▶ [EXERCISE DESCRIPTION]
Pull every line holding the word "MAufgabe" out of the data and copy it.

Segment Start: PROVIDED RECORDS

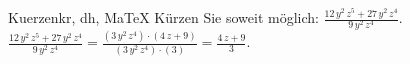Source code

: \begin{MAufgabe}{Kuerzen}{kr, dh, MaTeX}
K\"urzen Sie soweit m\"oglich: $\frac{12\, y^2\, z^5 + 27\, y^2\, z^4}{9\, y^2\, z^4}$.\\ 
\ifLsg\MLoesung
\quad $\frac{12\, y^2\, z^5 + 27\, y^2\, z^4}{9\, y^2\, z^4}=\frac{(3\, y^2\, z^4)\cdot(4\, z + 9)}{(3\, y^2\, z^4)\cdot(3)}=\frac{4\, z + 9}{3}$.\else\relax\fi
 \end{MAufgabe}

Segment End: PROVIDED RECORDS

▶ [ANSWER TO THE PROBLEM]
: \begin{MAufgabe}{Kuerzen}{kr, dh, MaTeX}
 \end{MAufgabe}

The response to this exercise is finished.